_Task prompt_
Return the data below exactly, but only from the line containing "### 6.1 技术风险" through the line containing "- **描述**: 前端直接调用飞书API可能遇到CORS问题", with both of those lines included.

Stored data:
---------------
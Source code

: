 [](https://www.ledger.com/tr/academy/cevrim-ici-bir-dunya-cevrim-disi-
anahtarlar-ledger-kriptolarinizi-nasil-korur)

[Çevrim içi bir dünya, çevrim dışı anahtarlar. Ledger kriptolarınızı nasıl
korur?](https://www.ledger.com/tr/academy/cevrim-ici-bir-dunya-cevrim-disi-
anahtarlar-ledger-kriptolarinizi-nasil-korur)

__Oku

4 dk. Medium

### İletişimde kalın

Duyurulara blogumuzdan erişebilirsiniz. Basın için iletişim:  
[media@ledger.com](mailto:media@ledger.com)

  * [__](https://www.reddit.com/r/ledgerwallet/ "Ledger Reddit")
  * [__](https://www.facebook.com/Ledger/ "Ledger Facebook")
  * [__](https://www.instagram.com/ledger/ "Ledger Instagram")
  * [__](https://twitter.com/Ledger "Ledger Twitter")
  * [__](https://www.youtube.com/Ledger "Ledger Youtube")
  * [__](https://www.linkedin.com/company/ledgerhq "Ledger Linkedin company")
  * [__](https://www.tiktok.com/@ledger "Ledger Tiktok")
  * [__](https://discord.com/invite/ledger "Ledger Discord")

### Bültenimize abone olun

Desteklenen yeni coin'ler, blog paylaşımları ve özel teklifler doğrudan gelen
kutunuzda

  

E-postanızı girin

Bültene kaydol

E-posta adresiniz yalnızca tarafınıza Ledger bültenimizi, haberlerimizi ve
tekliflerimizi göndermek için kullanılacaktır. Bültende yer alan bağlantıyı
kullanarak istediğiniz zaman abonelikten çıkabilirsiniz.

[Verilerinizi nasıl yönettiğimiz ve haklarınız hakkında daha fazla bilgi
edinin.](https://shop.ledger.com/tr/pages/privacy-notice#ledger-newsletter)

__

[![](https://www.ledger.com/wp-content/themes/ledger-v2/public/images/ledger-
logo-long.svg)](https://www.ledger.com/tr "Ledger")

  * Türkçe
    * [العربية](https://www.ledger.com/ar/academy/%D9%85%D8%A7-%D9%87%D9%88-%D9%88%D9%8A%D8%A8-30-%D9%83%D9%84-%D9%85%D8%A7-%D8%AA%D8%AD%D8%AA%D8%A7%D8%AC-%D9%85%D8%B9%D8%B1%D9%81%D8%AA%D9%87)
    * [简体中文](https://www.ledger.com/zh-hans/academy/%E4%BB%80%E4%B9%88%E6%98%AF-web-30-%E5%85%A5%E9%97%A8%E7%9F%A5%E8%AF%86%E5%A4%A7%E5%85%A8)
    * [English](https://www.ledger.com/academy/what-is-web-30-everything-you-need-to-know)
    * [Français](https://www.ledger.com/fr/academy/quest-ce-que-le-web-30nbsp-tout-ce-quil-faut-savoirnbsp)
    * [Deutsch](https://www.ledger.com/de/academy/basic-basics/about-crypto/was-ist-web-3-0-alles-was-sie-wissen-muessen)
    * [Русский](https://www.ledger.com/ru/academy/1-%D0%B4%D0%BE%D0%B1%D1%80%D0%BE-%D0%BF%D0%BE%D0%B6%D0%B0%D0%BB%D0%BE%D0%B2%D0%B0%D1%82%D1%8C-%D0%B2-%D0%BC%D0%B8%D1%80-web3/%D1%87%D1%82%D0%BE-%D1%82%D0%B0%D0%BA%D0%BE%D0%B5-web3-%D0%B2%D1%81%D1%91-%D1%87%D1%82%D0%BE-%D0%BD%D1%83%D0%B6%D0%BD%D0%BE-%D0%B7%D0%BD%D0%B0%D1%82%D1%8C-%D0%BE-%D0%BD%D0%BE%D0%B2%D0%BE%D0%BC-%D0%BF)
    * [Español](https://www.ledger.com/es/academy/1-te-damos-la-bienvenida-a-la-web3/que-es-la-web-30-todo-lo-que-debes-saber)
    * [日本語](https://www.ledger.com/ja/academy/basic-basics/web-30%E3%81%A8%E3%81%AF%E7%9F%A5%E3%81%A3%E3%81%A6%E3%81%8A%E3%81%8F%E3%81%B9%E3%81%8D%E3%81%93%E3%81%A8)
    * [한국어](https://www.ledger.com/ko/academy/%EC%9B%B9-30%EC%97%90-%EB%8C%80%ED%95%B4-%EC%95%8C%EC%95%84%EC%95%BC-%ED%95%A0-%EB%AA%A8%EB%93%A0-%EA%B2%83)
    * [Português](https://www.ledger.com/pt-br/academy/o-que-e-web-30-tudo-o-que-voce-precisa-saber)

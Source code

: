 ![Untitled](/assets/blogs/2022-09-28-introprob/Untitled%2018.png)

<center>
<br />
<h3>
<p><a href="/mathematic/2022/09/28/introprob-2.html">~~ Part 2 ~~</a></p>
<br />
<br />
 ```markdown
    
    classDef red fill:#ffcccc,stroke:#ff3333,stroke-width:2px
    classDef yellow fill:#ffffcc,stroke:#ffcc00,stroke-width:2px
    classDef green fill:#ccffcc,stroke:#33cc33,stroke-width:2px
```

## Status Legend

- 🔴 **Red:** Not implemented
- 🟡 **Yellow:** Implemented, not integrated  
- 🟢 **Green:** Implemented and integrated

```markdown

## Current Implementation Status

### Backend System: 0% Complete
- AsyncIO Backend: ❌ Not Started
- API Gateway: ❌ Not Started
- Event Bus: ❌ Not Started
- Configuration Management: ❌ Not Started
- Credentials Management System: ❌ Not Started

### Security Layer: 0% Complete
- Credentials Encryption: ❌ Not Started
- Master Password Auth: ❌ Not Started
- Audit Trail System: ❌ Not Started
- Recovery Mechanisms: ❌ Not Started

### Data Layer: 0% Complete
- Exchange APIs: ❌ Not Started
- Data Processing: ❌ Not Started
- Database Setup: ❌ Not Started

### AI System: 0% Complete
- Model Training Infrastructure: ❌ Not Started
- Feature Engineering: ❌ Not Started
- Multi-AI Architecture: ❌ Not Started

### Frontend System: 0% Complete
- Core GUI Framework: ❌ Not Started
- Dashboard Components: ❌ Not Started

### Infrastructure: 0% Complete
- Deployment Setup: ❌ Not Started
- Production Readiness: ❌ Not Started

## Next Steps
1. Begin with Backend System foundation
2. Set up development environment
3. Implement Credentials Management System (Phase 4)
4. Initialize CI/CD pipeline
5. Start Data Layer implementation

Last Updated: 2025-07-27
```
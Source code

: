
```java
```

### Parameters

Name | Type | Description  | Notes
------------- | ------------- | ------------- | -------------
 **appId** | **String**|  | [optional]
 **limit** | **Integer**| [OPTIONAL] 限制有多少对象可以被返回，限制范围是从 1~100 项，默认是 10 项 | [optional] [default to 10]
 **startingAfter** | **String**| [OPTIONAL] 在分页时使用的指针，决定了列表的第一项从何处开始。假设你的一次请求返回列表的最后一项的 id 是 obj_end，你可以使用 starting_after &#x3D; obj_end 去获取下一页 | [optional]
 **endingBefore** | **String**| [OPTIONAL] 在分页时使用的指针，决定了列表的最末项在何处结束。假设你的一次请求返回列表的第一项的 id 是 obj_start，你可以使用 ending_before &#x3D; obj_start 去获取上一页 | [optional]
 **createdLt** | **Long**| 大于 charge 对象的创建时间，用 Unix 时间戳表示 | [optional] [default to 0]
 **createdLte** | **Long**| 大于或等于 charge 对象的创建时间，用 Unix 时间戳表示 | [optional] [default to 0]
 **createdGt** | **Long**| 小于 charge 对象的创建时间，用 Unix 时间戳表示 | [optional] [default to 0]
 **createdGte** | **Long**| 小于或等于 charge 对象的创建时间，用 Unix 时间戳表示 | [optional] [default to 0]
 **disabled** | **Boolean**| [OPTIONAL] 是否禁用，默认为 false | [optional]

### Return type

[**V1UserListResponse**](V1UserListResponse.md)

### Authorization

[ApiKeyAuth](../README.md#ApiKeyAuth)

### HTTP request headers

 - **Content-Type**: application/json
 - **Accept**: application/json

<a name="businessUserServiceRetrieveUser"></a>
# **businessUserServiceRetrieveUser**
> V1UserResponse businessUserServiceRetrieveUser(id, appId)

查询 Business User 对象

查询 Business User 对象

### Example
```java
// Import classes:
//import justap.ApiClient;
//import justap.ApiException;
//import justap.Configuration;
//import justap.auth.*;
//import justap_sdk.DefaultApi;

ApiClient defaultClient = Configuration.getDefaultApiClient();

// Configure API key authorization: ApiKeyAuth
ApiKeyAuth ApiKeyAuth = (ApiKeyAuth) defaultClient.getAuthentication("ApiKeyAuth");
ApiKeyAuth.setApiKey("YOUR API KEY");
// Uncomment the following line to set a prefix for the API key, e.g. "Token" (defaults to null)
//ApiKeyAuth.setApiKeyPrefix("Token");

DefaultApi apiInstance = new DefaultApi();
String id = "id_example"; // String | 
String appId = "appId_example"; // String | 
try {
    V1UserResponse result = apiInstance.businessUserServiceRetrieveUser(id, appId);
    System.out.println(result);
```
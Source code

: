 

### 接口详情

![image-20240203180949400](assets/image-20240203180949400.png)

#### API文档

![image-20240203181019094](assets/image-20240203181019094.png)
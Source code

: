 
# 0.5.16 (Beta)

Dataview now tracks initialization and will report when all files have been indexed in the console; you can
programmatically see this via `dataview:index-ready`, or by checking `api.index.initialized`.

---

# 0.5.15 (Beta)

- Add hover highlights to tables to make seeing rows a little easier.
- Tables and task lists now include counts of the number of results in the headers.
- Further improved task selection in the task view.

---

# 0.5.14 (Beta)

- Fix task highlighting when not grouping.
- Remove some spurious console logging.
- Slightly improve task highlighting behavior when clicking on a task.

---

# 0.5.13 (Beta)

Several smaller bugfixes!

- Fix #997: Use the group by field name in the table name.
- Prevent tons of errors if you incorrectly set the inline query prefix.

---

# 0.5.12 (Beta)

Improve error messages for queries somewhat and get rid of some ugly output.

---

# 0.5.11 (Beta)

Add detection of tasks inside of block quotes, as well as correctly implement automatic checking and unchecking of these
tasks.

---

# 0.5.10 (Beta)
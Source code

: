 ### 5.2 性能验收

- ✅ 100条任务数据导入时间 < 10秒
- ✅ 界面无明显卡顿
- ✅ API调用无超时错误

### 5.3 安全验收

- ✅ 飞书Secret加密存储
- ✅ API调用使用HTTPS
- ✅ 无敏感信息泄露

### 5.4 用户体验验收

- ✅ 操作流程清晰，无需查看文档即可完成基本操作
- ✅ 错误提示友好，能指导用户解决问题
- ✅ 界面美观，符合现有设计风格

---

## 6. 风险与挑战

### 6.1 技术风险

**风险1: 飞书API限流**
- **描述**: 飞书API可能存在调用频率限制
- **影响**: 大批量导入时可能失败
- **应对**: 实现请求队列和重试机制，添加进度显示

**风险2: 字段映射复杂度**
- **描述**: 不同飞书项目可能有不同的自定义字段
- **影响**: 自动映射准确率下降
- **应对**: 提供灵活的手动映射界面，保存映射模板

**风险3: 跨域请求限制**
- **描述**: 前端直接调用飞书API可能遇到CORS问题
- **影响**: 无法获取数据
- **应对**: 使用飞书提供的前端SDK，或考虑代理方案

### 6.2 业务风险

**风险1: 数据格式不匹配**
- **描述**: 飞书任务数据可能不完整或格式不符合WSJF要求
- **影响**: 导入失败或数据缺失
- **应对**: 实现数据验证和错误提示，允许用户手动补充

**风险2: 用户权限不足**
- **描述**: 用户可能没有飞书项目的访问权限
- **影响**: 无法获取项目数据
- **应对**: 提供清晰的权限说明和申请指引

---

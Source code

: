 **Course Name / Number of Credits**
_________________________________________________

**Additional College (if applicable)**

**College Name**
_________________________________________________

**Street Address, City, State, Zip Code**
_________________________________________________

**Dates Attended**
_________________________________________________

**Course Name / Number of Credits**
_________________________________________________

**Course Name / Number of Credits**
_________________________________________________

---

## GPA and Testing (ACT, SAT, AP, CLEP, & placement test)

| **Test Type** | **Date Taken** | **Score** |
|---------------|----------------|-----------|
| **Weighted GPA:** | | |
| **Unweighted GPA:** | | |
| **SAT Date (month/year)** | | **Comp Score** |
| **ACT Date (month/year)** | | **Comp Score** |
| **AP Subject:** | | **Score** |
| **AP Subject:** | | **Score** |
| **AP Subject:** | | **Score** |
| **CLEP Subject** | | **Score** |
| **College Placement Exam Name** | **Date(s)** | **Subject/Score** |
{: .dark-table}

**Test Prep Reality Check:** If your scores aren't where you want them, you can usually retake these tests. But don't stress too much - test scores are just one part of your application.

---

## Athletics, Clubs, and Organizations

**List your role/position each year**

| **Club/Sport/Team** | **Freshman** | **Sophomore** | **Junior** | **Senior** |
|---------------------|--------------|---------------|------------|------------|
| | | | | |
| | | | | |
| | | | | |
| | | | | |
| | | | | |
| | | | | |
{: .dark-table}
---------------
_Answer_
### 6.1 技术风险

**风险1: 飞书API限流**
- **描述**: 飞书API可能存在调用频率限制
- **影响**: 大批量导入时可能失败
- **应对**: 实现请求队列和重试机制，添加进度显示

**风险2: 字段映射复杂度**
- **描述**: 不同飞书项目可能有不同的自定义字段
- **影响**: 自动映射准确率下降
- **应对**: 提供灵活的手动映射界面，保存映射模板

**风险3: 跨域请求限制**
- **描述**: 前端直接调用飞书API可能遇到CORS问题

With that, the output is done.